Content starts

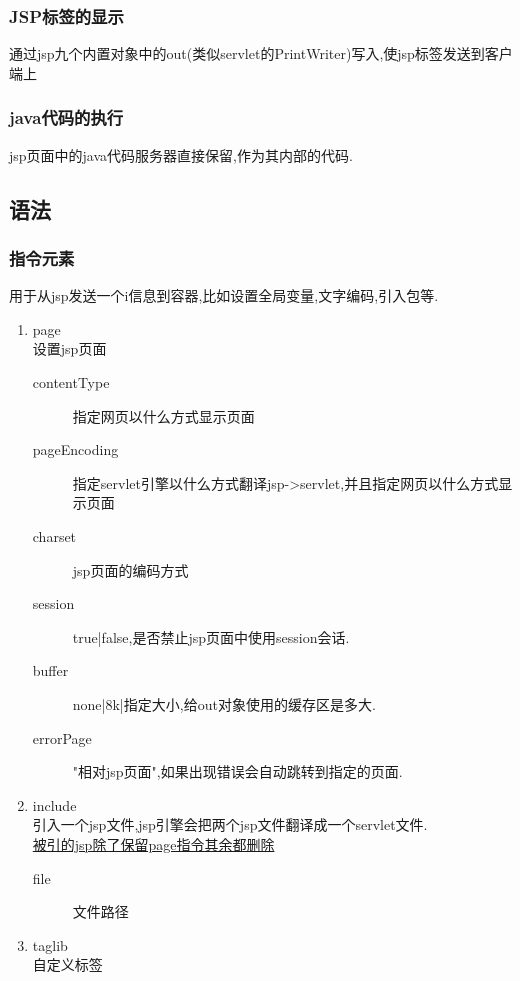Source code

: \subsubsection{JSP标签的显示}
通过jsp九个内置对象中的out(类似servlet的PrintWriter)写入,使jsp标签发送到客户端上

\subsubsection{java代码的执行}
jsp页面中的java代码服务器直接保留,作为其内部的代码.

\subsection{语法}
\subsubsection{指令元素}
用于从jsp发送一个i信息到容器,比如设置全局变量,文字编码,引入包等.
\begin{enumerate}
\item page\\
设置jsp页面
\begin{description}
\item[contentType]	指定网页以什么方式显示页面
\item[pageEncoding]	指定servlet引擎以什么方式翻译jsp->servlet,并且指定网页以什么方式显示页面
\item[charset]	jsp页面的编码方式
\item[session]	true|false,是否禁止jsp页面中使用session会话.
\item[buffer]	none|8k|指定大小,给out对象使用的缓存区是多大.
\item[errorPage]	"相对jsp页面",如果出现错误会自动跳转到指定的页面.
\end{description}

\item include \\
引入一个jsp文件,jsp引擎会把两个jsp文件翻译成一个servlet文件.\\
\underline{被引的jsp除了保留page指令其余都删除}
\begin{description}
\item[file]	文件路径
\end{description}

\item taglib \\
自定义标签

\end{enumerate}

Content ends

[EXERCISE]
Give the data again exactly, without pictures.

[ANSWER SECTION]
Source code

: \subsubsection{JSP标签的显示}
通过jsp九个内置对象中的out(类似servlet的PrintWriter)写入,使jsp标签发送到客户端上

\subsubsection{java代码的执行}
jsp页面中的java代码服务器直接保留,作为其内部的代码.

\subsection{语法}
\subsubsection{指令元素}
用于从jsp发送一个i信息到容器,比如设置全局变量,文字编码,引入包等.
\begin{enumerate}
\item page\\
设置jsp页面
\begin{description}
\item[contentType]	指定网页以什么方式显示页面
\item[pageEncoding]	指定servlet引擎以什么方式翻译jsp->servlet,并且指定网页以什么方式显示页面
\item[charset]	jsp页面的编码方式
\item[session]	true|false,是否禁止jsp页面中使用session会话.
\item[buffer]	none|8k|指定大小,给out对象使用的缓存区是多大.
\item[errorPage]	"相对jsp页面",如果出现错误会自动跳转到指定的页面.
\end{description}

\item include \\
引入一个jsp文件,jsp引擎会把两个jsp文件翻译成一个servlet文件.\\
\underline{被引的jsp除了保留page指令其余都删除}
\begin{description}
\item[file]	文件路径
\end{description}

\item taglib \\
自定义标签

\end{enumerate}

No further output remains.